The CARICOM countries and Japan are collaborating on energy and fisheries while sharing a strong message on disaster resilience with the world.



A fish management program in Antigua and Barbuda done jointly between the locals and Japan. (©JICA by Kosuke Okahara)

Japan is celebrating "Japan-CARICOM Friendship Year 2024" with the Caribbean Community (CARICOM) countries. Together, they are shining a light on the value of bringing all voices to the table to foster international cooperation.

Ties between Japan and CARICOM's 14 countries and one region date back decades. The year 2024 marks the 30th anniversary of the first Japan-CARICOM Consultation. At the same time, it coincides with the 60th anniversary of the establishment of diplomatic relations between Japan and Jamaica, and Trinidad and Tobago, respectively.

As small countries prone to hurricanes and natural disasters, the experiences of CARICOM members are coming to the fore when tackling disaster management and global warming.

How is Japan engaging with the CARICOM countries? And what lessons can be learned from this relationship?

JAPAN Forward spoke to two experts in the field to find out.

SUZUKI Mika (left) from Fukuoka University, and MORITA Tatsuya (second from the right) when he visited CARICOM in February 2023. (© SUZUKI Mika and MORITA Tatsuya, respectively)

A Key Moment in 2014

Although there have been decades of diplomatic relations, the interaction between Japan and CARICOM changed significantly in 2014. SUZUKI Mika is a Foreign Language Lecturer at Fukuoka University familiar with Japan-Caribbean relations, among other themes. Her relationship with CARICOM countries deepened thanks to her job experience as a political advisor and researcher at the Japanese Embassy in Trinidad and Tobago between October 2010 and December 2016.

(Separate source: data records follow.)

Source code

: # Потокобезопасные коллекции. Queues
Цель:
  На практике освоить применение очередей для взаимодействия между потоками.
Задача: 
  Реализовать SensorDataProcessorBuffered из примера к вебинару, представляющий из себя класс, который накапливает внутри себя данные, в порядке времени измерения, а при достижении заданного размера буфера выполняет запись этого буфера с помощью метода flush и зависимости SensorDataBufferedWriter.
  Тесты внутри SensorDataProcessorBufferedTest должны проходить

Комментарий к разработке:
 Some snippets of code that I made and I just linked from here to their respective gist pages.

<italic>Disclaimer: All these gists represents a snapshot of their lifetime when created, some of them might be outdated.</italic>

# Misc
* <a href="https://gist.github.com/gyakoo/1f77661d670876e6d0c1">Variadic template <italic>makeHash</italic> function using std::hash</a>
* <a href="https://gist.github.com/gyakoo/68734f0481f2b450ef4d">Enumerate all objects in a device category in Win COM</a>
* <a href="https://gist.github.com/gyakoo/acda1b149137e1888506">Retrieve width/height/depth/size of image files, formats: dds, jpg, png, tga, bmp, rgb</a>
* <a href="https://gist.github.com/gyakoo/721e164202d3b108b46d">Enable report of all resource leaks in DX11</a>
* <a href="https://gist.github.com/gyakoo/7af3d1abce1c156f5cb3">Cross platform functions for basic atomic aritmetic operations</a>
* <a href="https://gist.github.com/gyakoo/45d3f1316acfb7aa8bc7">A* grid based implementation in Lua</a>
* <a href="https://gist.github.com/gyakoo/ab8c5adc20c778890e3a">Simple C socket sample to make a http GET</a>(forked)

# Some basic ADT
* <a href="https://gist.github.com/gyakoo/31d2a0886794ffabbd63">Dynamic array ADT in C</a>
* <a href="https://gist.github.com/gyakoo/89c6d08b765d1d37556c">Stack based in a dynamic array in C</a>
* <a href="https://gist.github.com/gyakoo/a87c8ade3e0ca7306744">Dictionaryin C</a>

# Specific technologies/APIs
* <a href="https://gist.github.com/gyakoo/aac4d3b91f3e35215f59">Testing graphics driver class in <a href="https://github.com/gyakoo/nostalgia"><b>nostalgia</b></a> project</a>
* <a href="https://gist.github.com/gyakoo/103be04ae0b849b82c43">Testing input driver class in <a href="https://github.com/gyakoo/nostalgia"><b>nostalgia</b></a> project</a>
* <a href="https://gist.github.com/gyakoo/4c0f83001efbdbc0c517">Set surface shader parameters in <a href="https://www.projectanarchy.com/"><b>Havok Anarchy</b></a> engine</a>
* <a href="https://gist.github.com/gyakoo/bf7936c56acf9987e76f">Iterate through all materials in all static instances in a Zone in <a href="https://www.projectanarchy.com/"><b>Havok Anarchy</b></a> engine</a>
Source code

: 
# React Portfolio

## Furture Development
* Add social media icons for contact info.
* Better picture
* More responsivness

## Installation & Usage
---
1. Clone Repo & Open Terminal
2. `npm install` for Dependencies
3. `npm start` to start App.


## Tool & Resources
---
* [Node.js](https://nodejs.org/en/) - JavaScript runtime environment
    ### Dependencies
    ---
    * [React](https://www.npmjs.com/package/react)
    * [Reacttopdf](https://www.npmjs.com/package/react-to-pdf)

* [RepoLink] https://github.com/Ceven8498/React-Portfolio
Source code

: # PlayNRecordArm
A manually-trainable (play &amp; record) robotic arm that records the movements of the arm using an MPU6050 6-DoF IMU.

She was there to witness the pivotal event: The official visit by then-Japanese Prime Minister ABE Shinzo and his wife Akie in July 2014.

ABE Shinzo (left) and ABE Akie (right) during their Caribbean trip in July 2014. (© Cabinet Public Relations Office and Ministry of Foreign Affairs)

"It was the first time that a Japanese prime minister had made an official visit to the Caribbean, so it was a very important occasion," she recalls. PM Abe had multilateral and bilateral meetings and announced that Japan would be providing support to 14 countries in the CARICOM.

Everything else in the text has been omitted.